◆ DIRECTIONS FOR THIS TASK
Extract all lines in the data that contain the word "vision".

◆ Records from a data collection
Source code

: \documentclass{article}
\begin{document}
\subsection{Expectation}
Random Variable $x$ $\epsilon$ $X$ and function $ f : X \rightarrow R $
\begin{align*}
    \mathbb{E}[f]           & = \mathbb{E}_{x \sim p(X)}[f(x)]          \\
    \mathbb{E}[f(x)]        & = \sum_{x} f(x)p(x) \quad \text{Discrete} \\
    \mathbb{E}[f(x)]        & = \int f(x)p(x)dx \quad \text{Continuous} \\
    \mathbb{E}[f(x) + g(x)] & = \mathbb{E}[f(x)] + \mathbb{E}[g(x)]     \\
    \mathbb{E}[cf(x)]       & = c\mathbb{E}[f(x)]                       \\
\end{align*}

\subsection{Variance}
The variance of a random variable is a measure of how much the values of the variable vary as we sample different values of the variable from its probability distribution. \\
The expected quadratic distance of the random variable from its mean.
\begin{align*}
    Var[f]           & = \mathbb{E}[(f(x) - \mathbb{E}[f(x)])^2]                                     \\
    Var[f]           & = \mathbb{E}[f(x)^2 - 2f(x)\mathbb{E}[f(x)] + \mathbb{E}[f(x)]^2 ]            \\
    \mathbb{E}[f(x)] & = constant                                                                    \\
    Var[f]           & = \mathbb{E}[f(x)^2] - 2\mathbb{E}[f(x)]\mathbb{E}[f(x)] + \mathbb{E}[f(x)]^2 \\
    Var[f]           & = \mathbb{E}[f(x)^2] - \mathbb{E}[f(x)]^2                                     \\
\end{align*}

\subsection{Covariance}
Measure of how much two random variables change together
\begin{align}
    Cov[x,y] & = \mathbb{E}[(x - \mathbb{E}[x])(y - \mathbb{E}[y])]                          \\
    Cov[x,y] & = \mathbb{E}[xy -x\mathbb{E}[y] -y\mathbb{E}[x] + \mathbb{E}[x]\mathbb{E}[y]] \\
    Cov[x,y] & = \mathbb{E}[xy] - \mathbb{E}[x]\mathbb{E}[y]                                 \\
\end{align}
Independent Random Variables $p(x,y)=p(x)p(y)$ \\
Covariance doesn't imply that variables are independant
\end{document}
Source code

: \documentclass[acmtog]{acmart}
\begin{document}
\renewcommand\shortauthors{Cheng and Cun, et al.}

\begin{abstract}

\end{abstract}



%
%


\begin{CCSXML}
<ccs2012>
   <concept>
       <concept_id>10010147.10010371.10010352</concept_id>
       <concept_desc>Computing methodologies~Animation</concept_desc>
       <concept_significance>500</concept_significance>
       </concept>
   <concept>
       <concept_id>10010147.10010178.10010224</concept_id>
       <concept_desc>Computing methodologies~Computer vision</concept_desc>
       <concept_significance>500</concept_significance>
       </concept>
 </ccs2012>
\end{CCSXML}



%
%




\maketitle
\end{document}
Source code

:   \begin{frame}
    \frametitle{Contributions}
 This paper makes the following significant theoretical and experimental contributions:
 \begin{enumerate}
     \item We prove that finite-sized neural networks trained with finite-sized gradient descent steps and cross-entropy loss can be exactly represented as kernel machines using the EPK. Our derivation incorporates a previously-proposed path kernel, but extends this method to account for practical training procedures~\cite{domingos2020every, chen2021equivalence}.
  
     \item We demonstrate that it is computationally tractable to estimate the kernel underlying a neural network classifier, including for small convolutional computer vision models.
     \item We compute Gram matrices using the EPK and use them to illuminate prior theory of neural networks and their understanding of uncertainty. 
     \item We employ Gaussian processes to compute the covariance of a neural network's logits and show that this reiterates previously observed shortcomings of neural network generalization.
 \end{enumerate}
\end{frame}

◆ TASK RESPONSE
       <concept_desc>Computing methodologies~Computer vision</concept_desc>
     \item We demonstrate that it is computationally tractable to estimate the kernel underlying a neural network classifier, including for small convolutional computer vision models.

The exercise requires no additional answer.